5. The surgeon will attach a piece of surgical mesh to the front and back walls of the vagina and to the sacrum to suspend the top of the vagina or cervix back into the right position.

6. The surgeon will remove the uterus but may leave the cervix intact. Some patients may have their Fallopian tubes and/or ovaries removed.

7. The surgeon may repair the bladder or rectum through the vagina if there isn’t enough support.

8. Patients with urinary incontinence will have a small piece of mesh placed under the urethra to provide support.

9. A small camera will be used to examine inside the bladder to ensure there were no injuries during surgery.

10. The surgeon will remove the instruments and close the incisions with absorbable stitches.

The entire procedure takes two to three hours.

The Recovery Process

Once the patient awakens, staff will do a voiding trial to see if the catheter in the bladder can be removed before hospital discharge. The bladder will be filled with saline and a nurse will remove the catheter. Patients who are able to void ⅔ of the saline will be discharged without a catheter.

If the patient is unable to completely empty the bladder, then the catheter will be replaced and a nurse will teach the patient how to care for it. A repeat voiding trial will be done in three to five days.

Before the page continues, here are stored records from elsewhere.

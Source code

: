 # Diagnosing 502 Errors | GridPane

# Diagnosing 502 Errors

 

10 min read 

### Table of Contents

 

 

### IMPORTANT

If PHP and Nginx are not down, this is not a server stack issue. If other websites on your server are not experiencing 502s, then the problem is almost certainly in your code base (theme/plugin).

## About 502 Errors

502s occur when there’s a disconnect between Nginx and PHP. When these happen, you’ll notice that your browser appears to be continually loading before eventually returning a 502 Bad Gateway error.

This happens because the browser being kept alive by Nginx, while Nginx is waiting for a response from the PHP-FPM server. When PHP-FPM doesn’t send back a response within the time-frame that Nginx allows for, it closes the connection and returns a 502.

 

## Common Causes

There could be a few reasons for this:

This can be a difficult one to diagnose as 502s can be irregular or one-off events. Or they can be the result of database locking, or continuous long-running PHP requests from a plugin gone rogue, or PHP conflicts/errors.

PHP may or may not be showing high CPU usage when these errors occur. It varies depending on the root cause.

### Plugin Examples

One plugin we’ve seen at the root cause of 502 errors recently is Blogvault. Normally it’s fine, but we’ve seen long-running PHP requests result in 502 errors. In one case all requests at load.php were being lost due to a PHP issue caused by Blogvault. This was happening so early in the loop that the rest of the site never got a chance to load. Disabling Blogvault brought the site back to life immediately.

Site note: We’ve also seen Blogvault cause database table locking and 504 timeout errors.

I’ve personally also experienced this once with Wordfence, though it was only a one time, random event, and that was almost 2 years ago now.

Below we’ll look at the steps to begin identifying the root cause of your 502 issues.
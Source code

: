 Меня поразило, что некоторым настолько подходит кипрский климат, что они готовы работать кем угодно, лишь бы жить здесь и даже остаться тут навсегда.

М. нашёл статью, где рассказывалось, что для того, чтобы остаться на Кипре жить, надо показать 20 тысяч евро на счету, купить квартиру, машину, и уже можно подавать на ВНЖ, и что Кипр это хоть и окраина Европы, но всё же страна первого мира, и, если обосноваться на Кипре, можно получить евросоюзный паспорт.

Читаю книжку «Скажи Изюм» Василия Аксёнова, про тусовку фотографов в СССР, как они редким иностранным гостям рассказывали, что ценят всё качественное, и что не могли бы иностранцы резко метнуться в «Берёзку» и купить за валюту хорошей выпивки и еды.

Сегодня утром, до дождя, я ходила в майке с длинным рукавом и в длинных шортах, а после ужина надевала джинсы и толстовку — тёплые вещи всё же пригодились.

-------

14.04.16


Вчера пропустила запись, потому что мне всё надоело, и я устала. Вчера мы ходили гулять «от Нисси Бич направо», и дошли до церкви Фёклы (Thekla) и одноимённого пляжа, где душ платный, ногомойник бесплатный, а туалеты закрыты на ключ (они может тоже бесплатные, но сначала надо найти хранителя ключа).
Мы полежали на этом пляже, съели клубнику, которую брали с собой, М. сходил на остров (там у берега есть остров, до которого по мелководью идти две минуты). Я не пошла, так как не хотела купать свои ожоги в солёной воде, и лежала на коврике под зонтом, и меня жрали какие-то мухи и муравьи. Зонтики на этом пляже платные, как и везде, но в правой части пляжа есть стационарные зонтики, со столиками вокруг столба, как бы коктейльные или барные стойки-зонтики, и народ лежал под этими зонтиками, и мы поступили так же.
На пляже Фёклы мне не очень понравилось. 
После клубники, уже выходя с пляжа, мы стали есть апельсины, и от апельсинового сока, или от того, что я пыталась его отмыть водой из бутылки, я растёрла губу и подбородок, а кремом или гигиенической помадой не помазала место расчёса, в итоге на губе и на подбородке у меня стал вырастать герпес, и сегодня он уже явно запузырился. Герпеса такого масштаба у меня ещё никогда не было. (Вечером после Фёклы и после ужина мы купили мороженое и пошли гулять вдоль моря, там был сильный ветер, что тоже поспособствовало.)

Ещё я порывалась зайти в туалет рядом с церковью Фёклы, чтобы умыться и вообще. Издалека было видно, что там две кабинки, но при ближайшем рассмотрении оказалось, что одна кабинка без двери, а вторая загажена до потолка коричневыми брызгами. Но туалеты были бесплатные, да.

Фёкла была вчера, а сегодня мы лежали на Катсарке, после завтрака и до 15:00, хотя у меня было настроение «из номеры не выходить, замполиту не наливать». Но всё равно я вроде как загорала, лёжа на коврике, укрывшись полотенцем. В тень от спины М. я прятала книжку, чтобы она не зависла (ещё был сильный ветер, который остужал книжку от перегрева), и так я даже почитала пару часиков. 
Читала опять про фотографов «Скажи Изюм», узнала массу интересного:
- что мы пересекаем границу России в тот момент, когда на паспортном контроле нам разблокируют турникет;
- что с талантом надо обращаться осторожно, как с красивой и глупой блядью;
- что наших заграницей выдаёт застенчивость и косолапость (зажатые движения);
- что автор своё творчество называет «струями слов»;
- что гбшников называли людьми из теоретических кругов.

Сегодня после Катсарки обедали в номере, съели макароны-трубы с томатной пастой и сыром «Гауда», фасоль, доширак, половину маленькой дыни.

Patients will need to keep the incisions clean, dry, and uncovered. It’s important to wash the hands before touching the incisions, changing any dressings, and eating.

After surgery, patients should:

  • Drink plenty of fluids
  • Eat bland, low-fat foods like Jell-O, chicken broth, and crackers
  • Avoid fatty foods to prevent nausea
  • Walk around the home to exercise the calf muscles and prevent blood clots

Potential Side Effects And Risks

After surgery, patients may experience gas, pain, abdominal swelling, and shoulder pain for 24 to 72 hours due to the gas that was used to inflate the abdomen. Pain medication may be taken for the first 24 hours to alleviate discomfort.